Une infirmière me dirige vers un des lits du triage et me demande de me déshabiller pour mettre la chemise d’hôpital. Les contractions m’empêchent de focusser, ce qui rend l’infirmière impatiente. Elle me force à me coucher. Je m’accroche au manteau de Hom. Il me dit de bien respirer, de faire mes fut-fut-fut pour ne pas pousser. L’infirmière m’examine et me dit “vous êtes complète.” Je m’écris “hein?!” Elle dit à une autre infirmière d’appeler le médecin, que je dois être transférée immédiatement en salle d’accouchement car je suis complète, mes membranes ne sont pas rupturées et bébé est encore haut. Elle me répète que je suis complète, je répète “hein?!” Dans ma tête, c’était pour moi impossible d’être rendue si loin, si vite, sans même avoir crevé mes eaux.

On me transfert sur une chaise roulante, ce qui me fait crier de douleur. On me dit que je ne dois pas rester debout et que je ne dois surtout pas pousser. Mon chum me dit doucement de bien respirer, que nous allons avoir un bébé très bientôt. Je n’y crois pas. Je suis dans une bulle, dans la brume, trop d’idées se bousculent dans ma tête.

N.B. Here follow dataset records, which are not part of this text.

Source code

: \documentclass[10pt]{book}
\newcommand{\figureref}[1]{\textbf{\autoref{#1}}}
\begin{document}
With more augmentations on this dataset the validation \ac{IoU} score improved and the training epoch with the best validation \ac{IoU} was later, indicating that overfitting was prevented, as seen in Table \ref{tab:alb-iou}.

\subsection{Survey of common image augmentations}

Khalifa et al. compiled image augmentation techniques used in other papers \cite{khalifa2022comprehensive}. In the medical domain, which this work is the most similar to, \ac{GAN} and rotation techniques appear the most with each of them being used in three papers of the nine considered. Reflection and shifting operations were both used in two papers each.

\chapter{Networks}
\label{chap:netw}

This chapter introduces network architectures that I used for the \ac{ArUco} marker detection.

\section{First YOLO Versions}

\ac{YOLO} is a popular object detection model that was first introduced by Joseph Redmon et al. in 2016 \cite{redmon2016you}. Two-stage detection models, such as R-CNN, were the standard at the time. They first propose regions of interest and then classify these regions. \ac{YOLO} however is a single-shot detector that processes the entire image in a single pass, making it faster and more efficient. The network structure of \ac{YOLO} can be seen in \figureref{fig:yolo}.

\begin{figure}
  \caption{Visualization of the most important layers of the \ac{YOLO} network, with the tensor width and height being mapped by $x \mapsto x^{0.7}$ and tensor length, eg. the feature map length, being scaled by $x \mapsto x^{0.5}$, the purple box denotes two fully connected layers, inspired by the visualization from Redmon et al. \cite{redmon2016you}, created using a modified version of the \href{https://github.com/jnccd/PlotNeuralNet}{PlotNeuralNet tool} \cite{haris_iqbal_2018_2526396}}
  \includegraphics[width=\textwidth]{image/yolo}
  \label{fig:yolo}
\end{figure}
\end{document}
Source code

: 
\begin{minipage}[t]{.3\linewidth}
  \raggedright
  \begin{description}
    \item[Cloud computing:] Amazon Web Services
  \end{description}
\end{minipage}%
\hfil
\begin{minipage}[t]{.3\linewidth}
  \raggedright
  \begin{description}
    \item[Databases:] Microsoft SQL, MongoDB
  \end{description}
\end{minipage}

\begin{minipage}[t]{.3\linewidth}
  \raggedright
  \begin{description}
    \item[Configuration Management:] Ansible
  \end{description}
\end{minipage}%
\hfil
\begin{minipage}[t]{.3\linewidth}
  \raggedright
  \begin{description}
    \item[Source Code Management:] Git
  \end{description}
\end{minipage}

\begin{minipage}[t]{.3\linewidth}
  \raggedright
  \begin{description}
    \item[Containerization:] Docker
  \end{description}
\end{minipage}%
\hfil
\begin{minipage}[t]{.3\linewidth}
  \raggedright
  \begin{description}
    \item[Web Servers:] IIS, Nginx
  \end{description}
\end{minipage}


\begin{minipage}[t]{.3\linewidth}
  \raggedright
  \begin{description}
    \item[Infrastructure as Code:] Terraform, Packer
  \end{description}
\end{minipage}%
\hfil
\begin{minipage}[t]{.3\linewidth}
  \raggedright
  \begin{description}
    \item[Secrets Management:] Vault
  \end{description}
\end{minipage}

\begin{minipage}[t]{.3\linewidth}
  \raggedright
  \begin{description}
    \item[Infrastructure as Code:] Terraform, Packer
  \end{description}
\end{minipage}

On m’installe sur le lit. À chaque contraction, je tire le chandail de Hom, je m’accroche à ses bras, son cou, je veux qu’il me tienne. Le médecin arrive et romp mes membranes. Je sens le liquide chaud couler entre mes jambes. Ça y est, c’est le point de non-retour. C’est vraiment vrai, je vais accoucher là, maintenant. Il me dit de pousser dès que je sens que ça pousse. Ça me prend quelques secondes pour retrouver mes esprits et me concentrer. Mes pensées se contredisent. Je veux pousser pour me libérer, mais je ne veux pas pousser car j’ai peur. Je pousse de toutes mes forces, malgré la douleur. J’entends “la tête est là, continue!” Je pousse encore. Ça brûle, mais c’est beaucoup moins insuportable que les contractions. Une autre poussée. Hom me dit qu’on en est maintenant aux épaules. Une poussée. Un cri. Encore une autre poussée et je sens le corps de mon bébé sortir du mien et glisser entre mes jambes. Le mot délivrance n’aura jamais eu autant de signification qu’à ce moment-là.

On dépose sur moi un bébé tout rond, qui ouvre ses yeux vers moi. Il est beau, il est là, dans mes bras, déjà. Mon fils est né le 15 mars 2008, à 3h47 du matin. Je regarde Hom, incrédule. Déjà? C’est déjà fini? Je n’arrive pas à croire que tout s’est déroulé si rapidement et, malgré la douleur, si bien. Au fait, j’ai déjà oublié la douleur. Le bonheur immense, l’incroyable sentiment de puissance et de force ressenti au moment de la naissance de Tipépin ont déjà tout effacé.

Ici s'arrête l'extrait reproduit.